The Perth Comedy Festival is currently hitting venues all over town (more info/tickets HERE), and to get you in the mood noted funny bastard The Bell Tower Times sent us a very handy guide to heckling at a comedy show:
There is more than one way to be a skidmark on the underpants of a comedy show. Sure, you can just yell shit out, but to truly heckle a show, you must launch a multi-pronged attack.
1. Be Fashionably Late
Everybody knows that arriving before a show begins is uncool and comes off as desperate as setting your Tinder age range to include 55+. Arrive roughly five minutes late, that way, the comedian’s nerves have probably settled and you can get him back on his toes with the sound of you oafish footsteps.
You may get called out for your late entrance by the loser trying to perform his finely crafted show, fear not as this is your time to…
2. Drunkenly Heckle
Despite a string of failed dates and rocky relationships, you know in your heart of hearts that you are a funny and charismatic drunk. It is a must to bring that slurred-wit to the forefront and verbally heckle the comedian.
Now, don’t be too worried about articulacy, that’s the schmuck on stage’s job. You just focus on bellowing your little drunk-nothings and being the real hero of the night.
3. Never Laugh
Laughing concedes defeat. It tells the people you’ve come with that you have fallen under the spell of the comedian and are no longer the alpha-jokester in the room.

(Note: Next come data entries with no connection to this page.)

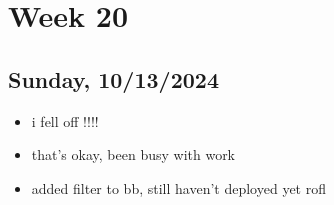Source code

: \newpage
\section{Week 20}

\subsection*{Sunday, 10/13/2024}
\begin{itemize}
    \item i fell off !!!!
    \item that's okay, been busy with work
    \item added filter to bb, still haven't deployed yet rofl
\end{itemize}
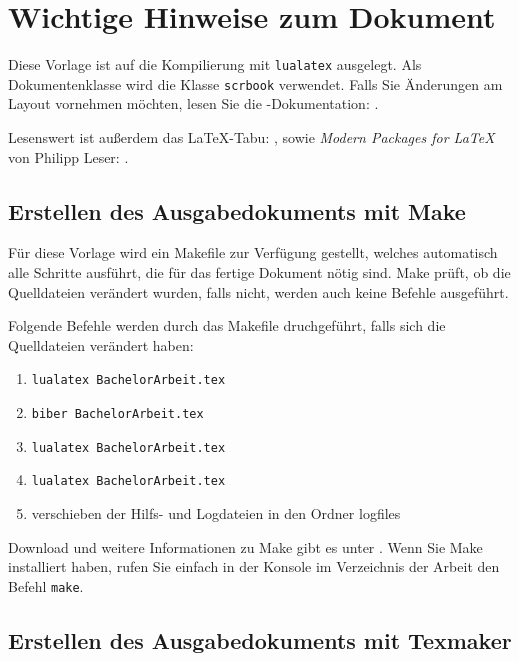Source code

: \chapter{Wichtige Hinweise zum Dokument}\label{make}

Diese Vorlage ist auf die Kompilierung mit \texttt{lualatex} ausgelegt. 
Als Dokumentenklasse  wird die \KOMAScript\-Klasse \texttt{scrbook} verwendet.
Falls Sie Änderungen am Layout vornehmen möchten, lesen Sie die \KOMAScript-Dokumentation: \cite{koma}.

Lesenswert ist außerdem das \LaTeX-Tabu: \cite{l2tabu}, sowie \emph{Modern Packages for \LaTeX} von Philipp Leser: \cite{pleser}.

\section{Erstellen des Ausgabedokuments mit Make}

Für diese Vorlage wird ein Makefile zur Verfügung gestellt, welches automatisch alle Schritte ausführt, die für das fertige Dokument nötig sind. Make prüft, ob die Quelldateien verändert wurden, falls nicht, werden auch keine Befehle ausgeführt.

Folgende Befehle werden durch das Makefile druchgeführt, falls sich die Quelldateien verändert haben:

\begin{enumerate}
    \item \texttt{lualatex BachelorArbeit.tex}
    \item \texttt{biber BachelorArbeit.tex}
    \item \texttt{lualatex BachelorArbeit.tex}
    \item \texttt{lualatex BachelorArbeit.tex}
    \item verschieben der Hilfs- und Logdateien in den Ordner logfiles
\end{enumerate}


Download und weitere Informationen zu Make gibt es unter \cite{make}.
Wenn Sie Make installiert haben, rufen Sie einfach in der Konsole im Verzeichnis der Arbeit den Befehl \texttt{make}.

\section{Erstellen des Ausgabedokuments mit Texmaker}

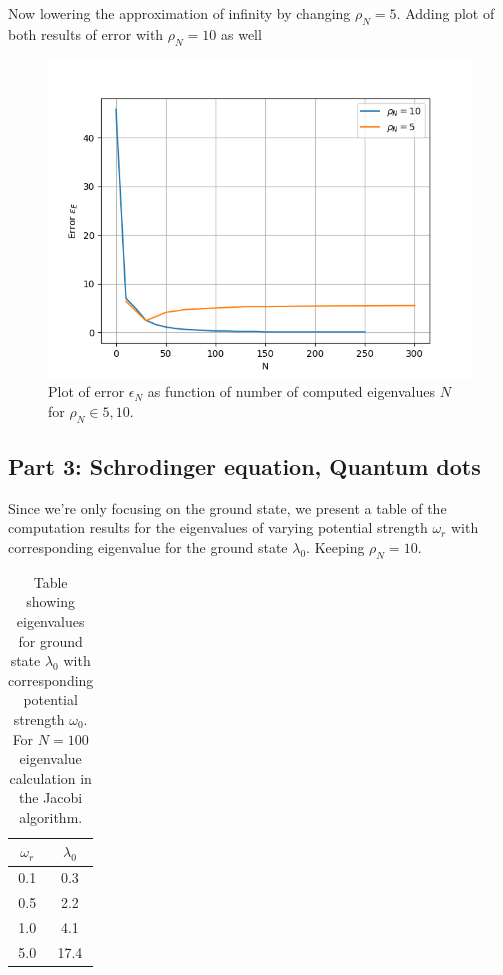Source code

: \documentclass[aip,nobalancelastpage,
twocolumn,
rsi,%
 amsmath,amssymb,
 reprint,%
]{revtex4}
\begin{document}
Now lowering the approximation of infinity by changing $\rho_N=5$.
Adding plot of both results of error with $\rho_N=10$ as well
\begin{figure}[H]
\includegraphics[scale=0.6]{fig2.png}
\center
\caption{Plot of error $\epsilon_N$ as function of number of computed eigenvalues $N$ for $\rho_N \in {5,10}$.}
\label{part2: plot 2}
\end{figure}

\subsection{Part 3: Schrodinger equation, Quantum dots}
Since we're only focusing on the ground state, we present a table of the computation results for the eigenvalues of varying potential strength $\omega_r$ with corresponding eigenvalue for the ground state $\lambda_0$. Keeping $\rho_N = 10$.

\begin{table}[H]
\center
\caption{Table showing eigenvalues for ground state $\lambda_0$ with corresponding potential strength $\omega_0$. For $N=100$ eigenvalue calculation in the Jacobi algorithm.}
\begin{tabular}{|c | c |}
\hline
$\omega_r$ & $ \lambda_0$\\
\hline
0.1 & 0.3 \\
\hline
0.5 & 2.2\\
\hline
1.0 & 4.1\\
\hline
5.0 & 17.4\\
\hline
\end{tabular}
\label{part 3: table 1}
\end{table}
\end{document}
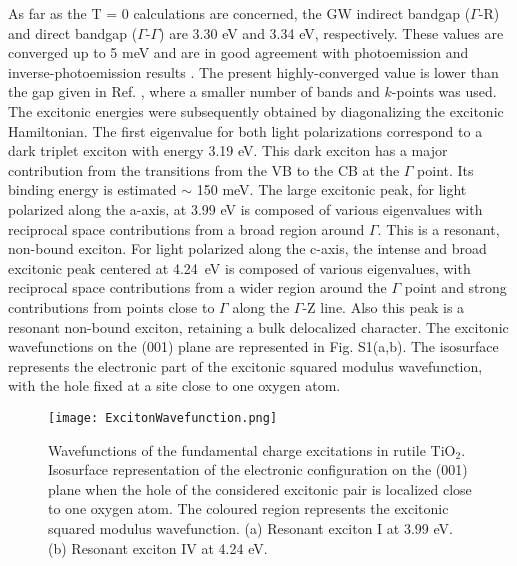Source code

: \documentclass[aps,prl,twocolumn,amsfonts,nobibnotes,superscriptaddress,showpacs]{revtex4-1}
\begin{document}
As far as the T = 0 calculations are concerned, the GW indirect bandgap ($\Gamma$-R) and direct bandgap ($\Gamma$-$\Gamma$) are 3.30 eV and 3.34 eV, respectively. These values are converged up to 5 meV and are in good agreement with photoemission and inverse-photoemission results \cite{tezuka1994photoemission}. The present highly-converged value is lower than the gap given in Ref. \cite{chiodo2010self}, where a smaller number of bands and $k$-points was used. The excitonic energies were subsequently obtained by diagonalizing the excitonic Hamiltonian. The first eigenvalue for both light polarizations correspond to a dark triplet exciton with energy 3.19 eV. This dark exciton has a major contribution from the transitions from the VB to the CB at the $\Gamma$ point. Its binding energy is estimated $\sim$ 150 meV. The large excitonic peak, for light polarized along the a-axis, at 3.99 eV is composed of various eigenvalues with reciprocal space contributions from a broad region around $\Gamma$. This is a resonant, non-bound exciton. For light polarized along the c-axis, the intense and broad excitonic peak centered at 4.24~eV is composed of various eigenvalues, with reciprocal space contributions from a wider region around the $\Gamma$ point and strong contributions from points close to $\Gamma$ along the $\Gamma$-Z line. Also this peak is a resonant non-bound exciton, retaining a bulk delocalized character. 
The excitonic wavefunctions on the (001) plane are represented in Fig. S1(a,b). The isosurface represents the electronic part of the excitonic squared modulus wavefunction, with the hole fixed at a site close to one oxygen atom. 

\begin{figure}[t]
	\begin{center}
		\texttt{[image: ExcitonWavefunction.png]}
		\caption{Wavefunctions of the fundamental charge excitations in rutile TiO$_2$. Isosurface representation of the electronic configuration on the (001) plane when the hole of the considered excitonic pair is localized close to one oxygen atom. The coloured region represents the excitonic squared modulus wavefunction. (a) Resonant exciton I at 3.99 eV. (b) Resonant exciton IV at 4.24 eV.}
		\label{fig:ExcitonWave}
	\end{center}
\end{figure}
\end{document}
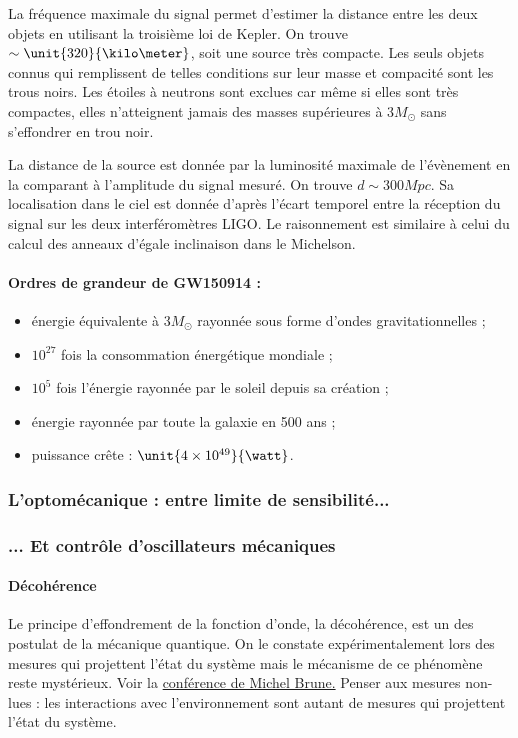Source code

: \documentclass[12pt,a4paper]{article}
\begin{document}
La fréquence maximale du signal permet d'estimer la distance entre les deux objets en utilisant la troisième loi de Kepler.
On trouve $\sim \unit{320}{\kilo\meter}$, soit une source très compacte.
Les seuls objets connus qui remplissent de telles conditions sur leur masse et compacité sont les trous noirs.
Les étoiles à neutrons sont exclues car même si elles sont très compactes, elles n'atteignent jamais des masses supérieures à $\unit{3}{M_\odot}$ sans s'effondrer en trou noir.

La distance de la source est donnée par la luminosité maximale de l'évènement en la comparant à l'amplitude du signal mesuré.
On trouve $d \sim\unit{300}{Mpc}$.
Sa localisation dans le ciel est donnée d'après l'écart temporel entre la réception du signal sur les deux interféromètres LIGO.
Le raisonnement est similaire à celui du calcul des anneaux d'égale inclinaison dans le Michelson.

\paragraph{Ordres de grandeur de GW150914 :}
\begin{itemize}
\item énergie équivalente à $\unit{3}{M_\odot}$ rayonnée sous forme d'ondes gravitationnelles ;
\item $10^{27}$ fois la consommation énergétique mondiale ;
\item $10^5$ fois l'énergie rayonnée par le soleil depuis sa création ;
\item énergie rayonnée par toute la galaxie en 500 ans ;
\item puissance crête : $\unit{4\times10^{49}}{\watt}$.
\end{itemize}

\subsubsection{L'optomécanique : entre limite de sensibilité...}

\subsubsection{... Et contrôle d'oscillateurs mécaniques}

\paragraph{Décohérence\\}
Le principe d'effondrement de la fonction d'onde, la décohérence, est un des postulat de la mécanique quantique.
On le constate expérimentalement lors des mesures qui projettent l'état du système mais le mécanisme de ce phénomène reste mystérieux.
Voir la \href{https://www.youtube.com/watch?v=rCCr77aX4ek}{conférence de Michel Brune.}
Penser aux mesures non-lues : les interactions avec l'environnement sont autant de mesures qui projettent l'état du système.
\end{document}
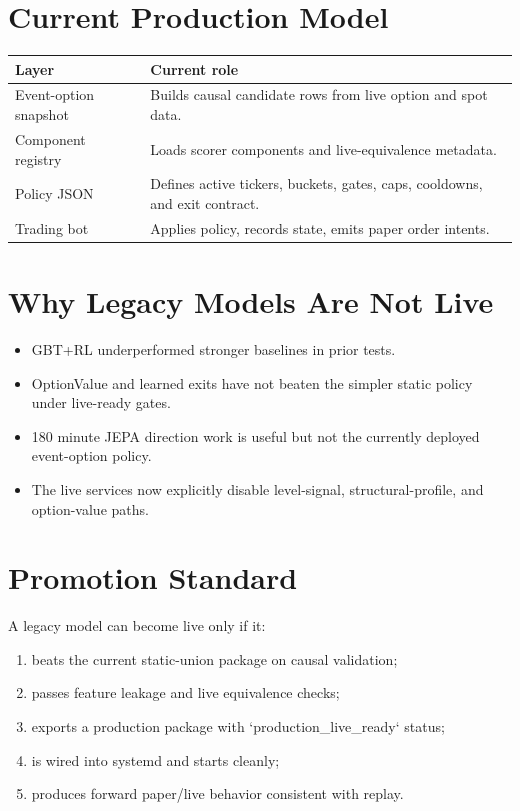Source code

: \documentclass[11pt,a4paper]{article}
\begin{document}
\section{Current Production Model}

\begin{center}
\begin{tabularx}{\textwidth}{lX}
\toprule
Layer & Current role \\
\midrule
Event-option snapshot & Builds causal candidate rows from live option and spot data. \\
Component registry & Loads scorer components and live-equivalence metadata. \\
Policy JSON & Defines active tickers, buckets, gates, caps, cooldowns, and exit contract. \\
Trading bot & Applies policy, records state, emits paper order intents. \\
\bottomrule
\end{tabularx}
\end{center}

\section{Why Legacy Models Are Not Live}

\begin{itemize}
  \item GBT+RL underperformed stronger baselines in prior tests.
  \item OptionValue and learned exits have not beaten the simpler static policy under live-ready gates.
  \item 180 minute JEPA direction work is useful but not the currently deployed event-option policy.
  \item The live services now explicitly disable level-signal, structural-profile, and option-value paths.
\end{itemize}

\section{Promotion Standard}

A legacy model can become live only if it:

\begin{enumerate}
  \item beats the current static-union package on causal validation;
  \item passes feature leakage and live equivalence checks;
  \item exports a production package with `production\_live\_ready` status;
  \item is wired into systemd and starts cleanly;
  \item produces forward paper/live behavior consistent with replay.
\end{enumerate}
\end{document}
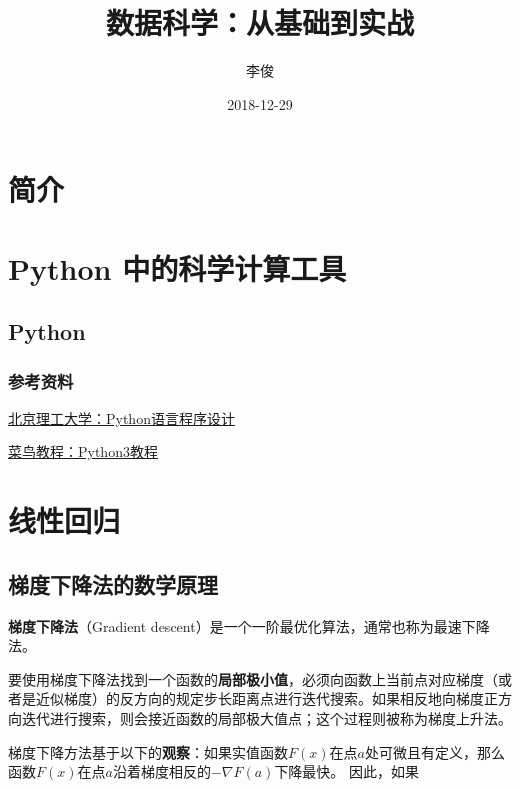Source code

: \documentclass[]{book}
\title{数据科学：从基础到实战}
\author{李俊}
\date{2018-12-29}
\begin{document}
\maketitle

{
\setcounter{tocdepth}{1}
\tableofcontents
}
\hypertarget{section}{%
\chapter{简介}\label{section}}

\hypertarget{python-}{%
\chapter{Python 中的科学计算工具}\label{python-}}

\hypertarget{python}{%
\section{Python}\label{python}}

\hypertarget{section-1}{%
\subsection{参考资料}\label{section-1}}

\href{https://www.icourse163.org/course/BIT-268001?tid=1003243006}{北京理工大学：Python语言程序设计}

\href{http://www.runoob.com/python3/python3-tutorial.html}{菜鸟教程：Python3教程}

\hypertarget{section-2}{%
\chapter{线性回归}\label{section-2}}

\hypertarget{section-3}{%
\section{梯度下降法的数学原理}\label{section-3}}

\textbf{梯度下降法}（Gradient descent）是一个一阶最优化算法，通常也称为最速下降法。

要使用梯度下降法找到一个函数的\textbf{局部极小值}，必须向函数上当前点对应梯度（或者是近似梯度）的反方向的规定步长距离点进行迭代搜索。如果相反地向梯度正方向迭代进行搜索，则会接近函数的局部极大值点；这个过程则被称为梯度上升法。

梯度下降方法基于以下的\textbf{观察}：如果实值函数\(F(x)\)在点\(a\)处可微且有定义，那么函数\(F(x)\)在点\(a\)沿着梯度相反的\(- \nabla F(a)\)下降最快。
因此，如果
\end{document}
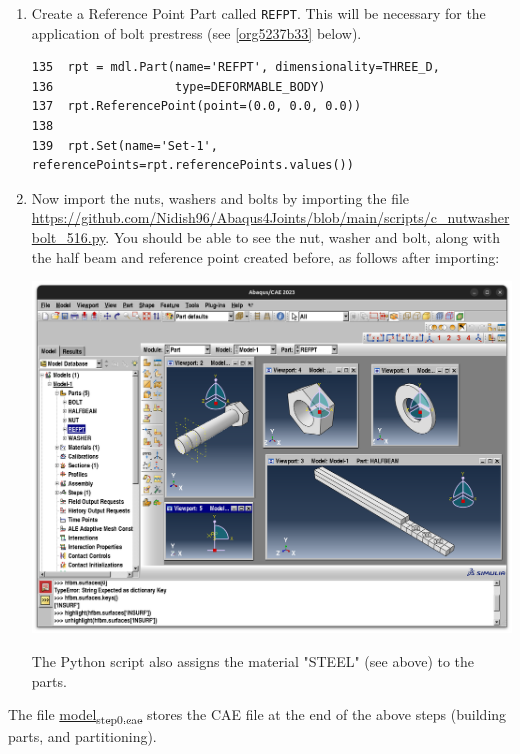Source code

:\documentclass[11pt]{article}
\begin{document}
\begin{enumerate}
\item Create a Reference Point Part called \texttt{REFPT}.
This will be necessary for the application of bolt prestress (see \ref{org5237b33} below).
\begin{verbatim}
135  rpt = mdl.Part(name='REFPT', dimensionality=THREE_D, 
136                 type=DEFORMABLE_BODY)
137  rpt.ReferencePoint(point=(0.0, 0.0, 0.0))
138  
139  rpt.Set(name='Set-1', referencePoints=rpt.referencePoints.values())
\end{verbatim}
\item Now import the nuts, washers and bolts by importing the file \url{https://github.com/Nidish96/Abaqus4Joints/blob/main/scripts/c\_nutwasherbolt\_516.py}.
You should be able to see the nut, washer and bolt, along with the half beam and reference point created before, as follows after importing:
\begin{center}
\includegraphics[width=.9\linewidth]{./figs/nwb.png}
\end{center}
The Python script also assigns the material "STEEL" (see above) to the parts.
\end{enumerate}

The file \href{https://github.com/Nidish96/Abaqus4Joints/blob/main/assets/assembly/model\_step0.cae}{model\textsubscript{step0.cae}} stores the CAE file at the end of the above steps (building parts, and partitioning).
\end{document}
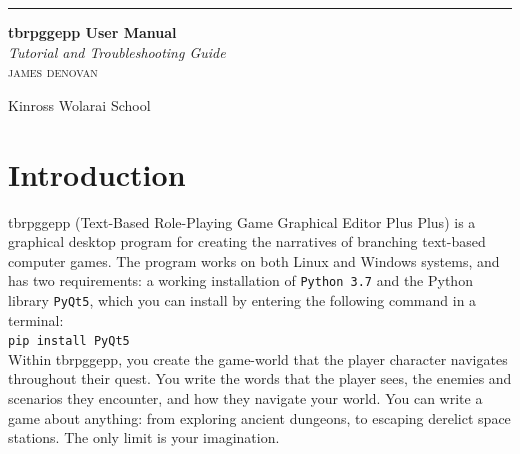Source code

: \documentclass{article} \usepackage[margin=1in,headheight=57pt,headsep=0.1in]{geometry}
\begin{document}
\begin{titlepage} %

	\raggedleft %

	\rule{1pt}{\textheight} %
	\hspace{0.05\textwidth} %
	\parbox[b]{0.75\textwidth}{ %

		{\Huge\bfseries tbrpggepp User Manual}\\[2\baselineskip] %
		{\large\textit{Tutorial and Troubleshooting Guide}}\\[4\baselineskip] %
		{\Large\textsc{james denovan}} %

		\vspace{0.5\textheight} %

		{\noindent Kinross Wolarai School}\\[\baselineskip] %
	}

\end{titlepage}
\thispagestyle{empty}
\tableofcontents
\pagebreak
\pagestyle{fancy}
\section{Introduction}
tbrpggepp (Text-Based Role-Playing Game Graphical Editor Plus Plus) is a graphical desktop program for creating the narratives of branching text-based computer games. The program works on both Linux and Windows systems, and has two requirements: a working installation of \texttt{Python 3.7} and the Python library \texttt{PyQt5}, which you can install by entering the following command in a terminal: \\

\texttt{pip install PyQt5} \\

Within tbrpggepp, you create the game-world that the player character navigates throughout their quest. You write the words that the player sees, the enemies and scenarios they encounter, and how they navigate your world. You can write a game about anything: from exploring ancient dungeons, to escaping derelict space stations. The only limit is your imagination. \\
\end{document}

Is there anything more desperate than telling jokes to get the validation of the room via laughter? The comedian is just an egocentric hack that is practically begging you to laugh. So don’t. You're better than that.
4. Critique, Critique, Critique
After your disruptive entrance and slaying of the comedic dragon with your pisshead heckle, about everyone in the room is thinking what a legend you are. It is important to capitalise on this status during the intermission between acts.
Tell anyone who will listen how you would’ve crafted the joke differently or if you are a sensitive sack of snowflake, tell everyone how the comedian “can’t say that”. Whichever road you go, rest assured in the knowledge that despite people paying to see the comedian, it’s you they are paying attention to.
Also, you get extra points if you can track down the comedian and give him some feedback. Note, at this stage they may want to ram a microphone down your dick and/or poon hole.